Lunch Line Cutters to be Sentenced to Life Imprisonment in Alcatraz

Jacob Dougherty

The prison where the students (and two teachers) are held is surrounded by man-eating sharks. This helps prevent line-cutting

A new collaboration between the California Department of Education and the National Parks Service Student Control Division has led to the unveiling of the STITA (Send the Insolents to Alcatraz) Program in response to the nationwide problem of line-cutting.

Due to the extremes in line cutting committed by students, Sage Creek High School has been chosen as the first school to implement this program. 

Students from Sage Creek High School preparing to enter the lunch lines. The lunch lines have been designated a war zone by California Governor Gavin Newsom.
(Jacob Dougherty)

“The lunch lines are like a battlefield, but worse,” campus supervisor Joel Raisings says.

Any student who cuts the line will be immediately arrested, have all their belongings taken away, and sent on a one-way trip to Alcatraz, a maximum-security prison surrounded by man-eating sharks that hasn’t been renovated since George Washington was President. The students are not given the right to trial due to the severity of their crimes.

On the day this program was implemented, almost half the school population was sent to Alcatraz along with two teachers, a plot twist no one could have expected. To help with the arrests, the lunch ladies have now been equipped with handcuffs.

“The lunch ladies have been a valuable asset to our team.
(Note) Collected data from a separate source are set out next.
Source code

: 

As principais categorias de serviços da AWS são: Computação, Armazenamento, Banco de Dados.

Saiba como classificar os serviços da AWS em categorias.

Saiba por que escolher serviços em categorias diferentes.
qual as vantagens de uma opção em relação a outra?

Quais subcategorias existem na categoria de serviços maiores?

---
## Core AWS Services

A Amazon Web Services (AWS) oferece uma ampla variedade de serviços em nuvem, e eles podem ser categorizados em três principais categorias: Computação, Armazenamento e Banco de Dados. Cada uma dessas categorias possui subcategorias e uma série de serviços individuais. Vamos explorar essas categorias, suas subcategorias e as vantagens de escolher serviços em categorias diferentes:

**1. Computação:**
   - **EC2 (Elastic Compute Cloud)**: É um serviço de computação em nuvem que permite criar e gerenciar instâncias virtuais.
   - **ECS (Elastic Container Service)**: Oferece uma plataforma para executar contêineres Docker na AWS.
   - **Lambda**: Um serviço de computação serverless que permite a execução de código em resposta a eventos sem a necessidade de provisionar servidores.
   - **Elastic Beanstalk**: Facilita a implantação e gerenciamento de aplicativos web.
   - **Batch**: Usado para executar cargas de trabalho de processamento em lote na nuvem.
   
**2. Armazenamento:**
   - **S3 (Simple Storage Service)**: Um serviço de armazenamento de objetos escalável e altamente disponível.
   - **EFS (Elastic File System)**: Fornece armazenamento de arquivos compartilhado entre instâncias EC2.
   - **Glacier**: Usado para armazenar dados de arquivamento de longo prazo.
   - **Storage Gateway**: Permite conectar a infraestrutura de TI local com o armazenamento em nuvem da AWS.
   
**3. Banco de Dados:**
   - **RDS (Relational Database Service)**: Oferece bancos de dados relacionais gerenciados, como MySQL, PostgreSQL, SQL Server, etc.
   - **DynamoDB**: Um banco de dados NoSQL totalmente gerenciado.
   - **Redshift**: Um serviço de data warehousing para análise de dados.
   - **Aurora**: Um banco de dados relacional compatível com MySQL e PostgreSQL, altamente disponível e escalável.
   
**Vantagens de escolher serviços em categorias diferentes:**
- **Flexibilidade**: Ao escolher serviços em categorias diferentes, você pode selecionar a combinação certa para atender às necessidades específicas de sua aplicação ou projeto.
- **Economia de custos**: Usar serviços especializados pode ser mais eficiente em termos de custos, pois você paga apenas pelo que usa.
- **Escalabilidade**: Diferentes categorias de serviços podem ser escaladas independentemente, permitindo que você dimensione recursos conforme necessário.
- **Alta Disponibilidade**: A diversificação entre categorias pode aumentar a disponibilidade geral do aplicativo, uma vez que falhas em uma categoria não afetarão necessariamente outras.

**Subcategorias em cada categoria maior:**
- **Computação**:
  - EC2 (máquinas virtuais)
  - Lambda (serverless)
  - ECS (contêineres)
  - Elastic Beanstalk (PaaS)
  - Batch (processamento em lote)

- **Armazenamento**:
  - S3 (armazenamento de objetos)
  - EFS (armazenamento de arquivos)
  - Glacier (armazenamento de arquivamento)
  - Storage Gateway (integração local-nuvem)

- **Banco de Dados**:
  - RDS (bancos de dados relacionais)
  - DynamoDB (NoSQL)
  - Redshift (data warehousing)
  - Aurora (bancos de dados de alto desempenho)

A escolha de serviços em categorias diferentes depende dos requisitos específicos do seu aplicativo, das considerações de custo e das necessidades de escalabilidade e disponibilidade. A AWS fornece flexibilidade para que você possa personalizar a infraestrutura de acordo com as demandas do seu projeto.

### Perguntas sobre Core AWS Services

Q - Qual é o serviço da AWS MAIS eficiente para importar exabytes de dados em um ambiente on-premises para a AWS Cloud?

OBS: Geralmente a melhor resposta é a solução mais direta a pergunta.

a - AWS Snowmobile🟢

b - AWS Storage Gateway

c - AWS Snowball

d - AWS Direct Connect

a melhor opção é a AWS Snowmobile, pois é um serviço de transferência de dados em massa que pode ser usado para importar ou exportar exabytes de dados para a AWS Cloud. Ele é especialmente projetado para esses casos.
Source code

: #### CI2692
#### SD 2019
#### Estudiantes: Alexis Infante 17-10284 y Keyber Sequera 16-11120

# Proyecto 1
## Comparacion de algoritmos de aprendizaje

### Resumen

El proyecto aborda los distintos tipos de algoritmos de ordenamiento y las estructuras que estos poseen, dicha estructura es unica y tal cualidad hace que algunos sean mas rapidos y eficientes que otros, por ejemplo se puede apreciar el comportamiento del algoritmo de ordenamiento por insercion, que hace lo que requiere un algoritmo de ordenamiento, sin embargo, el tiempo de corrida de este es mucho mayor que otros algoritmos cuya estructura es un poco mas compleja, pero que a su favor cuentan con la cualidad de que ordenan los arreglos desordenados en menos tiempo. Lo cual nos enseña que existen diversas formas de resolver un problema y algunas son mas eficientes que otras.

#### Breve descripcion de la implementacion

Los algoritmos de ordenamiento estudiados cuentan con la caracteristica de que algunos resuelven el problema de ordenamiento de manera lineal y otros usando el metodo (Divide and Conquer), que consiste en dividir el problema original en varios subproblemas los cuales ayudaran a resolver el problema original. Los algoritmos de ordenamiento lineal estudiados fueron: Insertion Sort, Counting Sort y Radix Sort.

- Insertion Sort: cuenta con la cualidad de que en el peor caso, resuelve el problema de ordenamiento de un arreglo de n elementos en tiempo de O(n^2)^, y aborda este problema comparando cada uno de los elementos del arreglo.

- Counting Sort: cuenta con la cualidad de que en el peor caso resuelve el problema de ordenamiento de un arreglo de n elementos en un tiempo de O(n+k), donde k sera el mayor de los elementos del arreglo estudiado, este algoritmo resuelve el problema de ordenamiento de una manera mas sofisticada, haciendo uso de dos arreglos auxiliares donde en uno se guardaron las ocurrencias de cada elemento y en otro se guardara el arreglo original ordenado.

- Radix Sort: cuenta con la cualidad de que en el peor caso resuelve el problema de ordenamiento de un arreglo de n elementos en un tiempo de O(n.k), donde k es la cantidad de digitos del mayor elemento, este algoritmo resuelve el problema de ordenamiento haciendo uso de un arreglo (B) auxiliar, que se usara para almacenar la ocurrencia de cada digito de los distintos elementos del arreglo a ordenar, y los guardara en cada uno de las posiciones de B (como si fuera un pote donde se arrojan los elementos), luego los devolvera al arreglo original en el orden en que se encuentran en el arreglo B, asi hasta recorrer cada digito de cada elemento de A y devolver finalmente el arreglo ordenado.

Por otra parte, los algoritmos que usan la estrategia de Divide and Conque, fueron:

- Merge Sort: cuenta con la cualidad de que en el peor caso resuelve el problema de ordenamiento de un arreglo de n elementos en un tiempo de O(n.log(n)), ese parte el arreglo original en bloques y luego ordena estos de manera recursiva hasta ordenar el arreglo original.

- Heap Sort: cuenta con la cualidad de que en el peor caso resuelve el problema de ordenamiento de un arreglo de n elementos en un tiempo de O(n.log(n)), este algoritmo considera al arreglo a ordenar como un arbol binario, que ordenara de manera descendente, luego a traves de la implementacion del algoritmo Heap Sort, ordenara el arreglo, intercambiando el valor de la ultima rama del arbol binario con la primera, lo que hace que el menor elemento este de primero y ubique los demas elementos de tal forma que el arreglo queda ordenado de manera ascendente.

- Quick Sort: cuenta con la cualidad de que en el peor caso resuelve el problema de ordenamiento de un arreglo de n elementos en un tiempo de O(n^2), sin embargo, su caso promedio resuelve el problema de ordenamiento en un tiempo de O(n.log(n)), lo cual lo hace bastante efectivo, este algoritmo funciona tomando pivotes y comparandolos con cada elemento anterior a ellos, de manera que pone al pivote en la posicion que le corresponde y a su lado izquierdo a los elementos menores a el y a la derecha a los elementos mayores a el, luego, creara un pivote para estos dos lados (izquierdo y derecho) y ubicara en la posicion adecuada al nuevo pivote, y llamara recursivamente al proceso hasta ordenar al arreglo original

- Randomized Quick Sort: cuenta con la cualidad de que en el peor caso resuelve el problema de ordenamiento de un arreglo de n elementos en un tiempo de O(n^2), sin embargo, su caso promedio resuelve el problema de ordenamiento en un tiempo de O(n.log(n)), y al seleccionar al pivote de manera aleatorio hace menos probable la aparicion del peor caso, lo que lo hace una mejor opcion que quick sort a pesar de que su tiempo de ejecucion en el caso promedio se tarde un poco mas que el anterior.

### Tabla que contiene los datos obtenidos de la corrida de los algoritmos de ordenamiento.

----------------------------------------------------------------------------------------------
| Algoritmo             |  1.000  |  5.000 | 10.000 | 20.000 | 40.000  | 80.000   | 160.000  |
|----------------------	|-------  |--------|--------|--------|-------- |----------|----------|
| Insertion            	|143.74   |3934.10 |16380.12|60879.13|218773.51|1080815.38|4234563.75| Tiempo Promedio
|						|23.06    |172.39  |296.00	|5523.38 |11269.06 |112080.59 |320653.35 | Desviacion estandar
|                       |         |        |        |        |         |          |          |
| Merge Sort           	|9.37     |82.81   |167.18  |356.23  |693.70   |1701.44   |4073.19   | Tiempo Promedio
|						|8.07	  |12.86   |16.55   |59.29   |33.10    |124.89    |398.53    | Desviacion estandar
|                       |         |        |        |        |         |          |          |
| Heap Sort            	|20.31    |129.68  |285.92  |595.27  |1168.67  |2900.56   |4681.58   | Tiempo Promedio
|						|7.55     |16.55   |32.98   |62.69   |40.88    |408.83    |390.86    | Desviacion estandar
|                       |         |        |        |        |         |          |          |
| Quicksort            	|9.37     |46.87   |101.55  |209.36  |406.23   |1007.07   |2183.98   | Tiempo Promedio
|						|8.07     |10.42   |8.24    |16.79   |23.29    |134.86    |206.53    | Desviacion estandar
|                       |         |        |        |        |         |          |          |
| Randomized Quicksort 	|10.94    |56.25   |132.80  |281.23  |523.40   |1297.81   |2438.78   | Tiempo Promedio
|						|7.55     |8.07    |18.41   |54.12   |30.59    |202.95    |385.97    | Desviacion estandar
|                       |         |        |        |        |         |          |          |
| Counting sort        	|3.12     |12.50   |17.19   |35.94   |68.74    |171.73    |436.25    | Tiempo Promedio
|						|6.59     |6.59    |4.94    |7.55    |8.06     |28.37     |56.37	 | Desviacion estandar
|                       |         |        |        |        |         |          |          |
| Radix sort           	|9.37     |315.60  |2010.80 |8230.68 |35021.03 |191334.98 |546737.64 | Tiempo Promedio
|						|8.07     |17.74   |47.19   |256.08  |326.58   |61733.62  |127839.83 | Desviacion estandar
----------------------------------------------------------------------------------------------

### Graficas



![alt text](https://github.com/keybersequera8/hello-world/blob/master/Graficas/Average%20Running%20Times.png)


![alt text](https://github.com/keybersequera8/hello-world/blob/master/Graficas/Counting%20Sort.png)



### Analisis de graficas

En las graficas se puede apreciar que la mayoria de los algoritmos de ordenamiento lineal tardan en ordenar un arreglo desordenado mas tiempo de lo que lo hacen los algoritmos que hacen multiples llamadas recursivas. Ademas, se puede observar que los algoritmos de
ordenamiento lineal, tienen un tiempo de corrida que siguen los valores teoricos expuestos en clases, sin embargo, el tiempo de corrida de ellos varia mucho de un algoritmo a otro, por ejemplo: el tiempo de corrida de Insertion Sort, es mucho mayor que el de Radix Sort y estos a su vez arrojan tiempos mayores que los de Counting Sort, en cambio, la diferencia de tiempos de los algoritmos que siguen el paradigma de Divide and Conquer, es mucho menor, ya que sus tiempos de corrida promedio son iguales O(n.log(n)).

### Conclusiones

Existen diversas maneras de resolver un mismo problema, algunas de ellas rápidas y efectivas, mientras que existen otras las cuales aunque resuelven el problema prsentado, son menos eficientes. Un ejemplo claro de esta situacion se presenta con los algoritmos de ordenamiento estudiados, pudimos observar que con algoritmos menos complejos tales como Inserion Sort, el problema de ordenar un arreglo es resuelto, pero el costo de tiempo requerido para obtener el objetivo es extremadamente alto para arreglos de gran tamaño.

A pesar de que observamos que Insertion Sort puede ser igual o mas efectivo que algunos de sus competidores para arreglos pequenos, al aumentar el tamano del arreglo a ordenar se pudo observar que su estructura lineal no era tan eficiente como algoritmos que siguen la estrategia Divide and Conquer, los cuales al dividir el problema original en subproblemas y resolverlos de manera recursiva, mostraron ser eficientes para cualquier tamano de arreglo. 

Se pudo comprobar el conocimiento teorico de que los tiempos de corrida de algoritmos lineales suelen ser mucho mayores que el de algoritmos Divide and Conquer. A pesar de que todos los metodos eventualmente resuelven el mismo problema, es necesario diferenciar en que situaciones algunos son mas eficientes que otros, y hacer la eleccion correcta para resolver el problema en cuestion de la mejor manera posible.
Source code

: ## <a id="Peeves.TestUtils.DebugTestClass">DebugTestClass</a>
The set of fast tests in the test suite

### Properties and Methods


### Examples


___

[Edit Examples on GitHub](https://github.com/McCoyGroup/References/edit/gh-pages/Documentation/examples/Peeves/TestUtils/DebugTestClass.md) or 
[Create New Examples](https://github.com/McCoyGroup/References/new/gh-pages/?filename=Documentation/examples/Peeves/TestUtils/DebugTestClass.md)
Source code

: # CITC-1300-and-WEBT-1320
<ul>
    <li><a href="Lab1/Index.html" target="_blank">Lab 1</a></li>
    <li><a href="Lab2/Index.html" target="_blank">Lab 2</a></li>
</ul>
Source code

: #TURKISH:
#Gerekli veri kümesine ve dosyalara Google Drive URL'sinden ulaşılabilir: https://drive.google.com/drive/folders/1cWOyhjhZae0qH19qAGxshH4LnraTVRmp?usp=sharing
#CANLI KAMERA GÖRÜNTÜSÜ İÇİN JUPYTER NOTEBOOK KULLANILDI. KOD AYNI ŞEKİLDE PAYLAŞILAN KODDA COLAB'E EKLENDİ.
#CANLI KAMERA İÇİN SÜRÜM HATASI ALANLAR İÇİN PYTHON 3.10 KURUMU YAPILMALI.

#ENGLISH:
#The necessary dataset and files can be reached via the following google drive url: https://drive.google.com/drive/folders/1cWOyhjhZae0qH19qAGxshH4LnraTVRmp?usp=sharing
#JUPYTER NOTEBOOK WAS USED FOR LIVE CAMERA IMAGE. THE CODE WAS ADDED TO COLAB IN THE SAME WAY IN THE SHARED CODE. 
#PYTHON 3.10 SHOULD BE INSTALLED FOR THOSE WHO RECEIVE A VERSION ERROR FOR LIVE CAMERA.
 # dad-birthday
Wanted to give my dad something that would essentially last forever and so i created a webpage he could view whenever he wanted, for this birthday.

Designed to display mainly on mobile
Who could have known how adept they are with handcuffs?” said a Student Control Division official.

The Lunch Ladies pose with their newly issued handcuffs. The Lunch Ladies have been vital in the fight against line cutters.
(Jacob Dougherty)

To further teach the students a lesson, there will be no cafeteria at the prison because, of course, that requires a line. Instead, students will be forced to consume their food in the comfort of their cozy cells (shared with a minimum of 5 other people).

“These kids are some of the worst criminals in history. We haven’t seen anything like this since Jack the Ripper,” Al Capone, a prison guard, says. 

The student’s belongings mentioned earlier will be placed in cars on the streets of San Francisco, where they will inevitably be carjacked.

Overall, this program has caused much celebration and joy among parents across the state who are relieved to finally get rid of their children. However, resistance has been met by the city of San Francisco, whose mayor tweeted, “Don’t send those scumbags to us.”

This is satire for April Fool’s Day.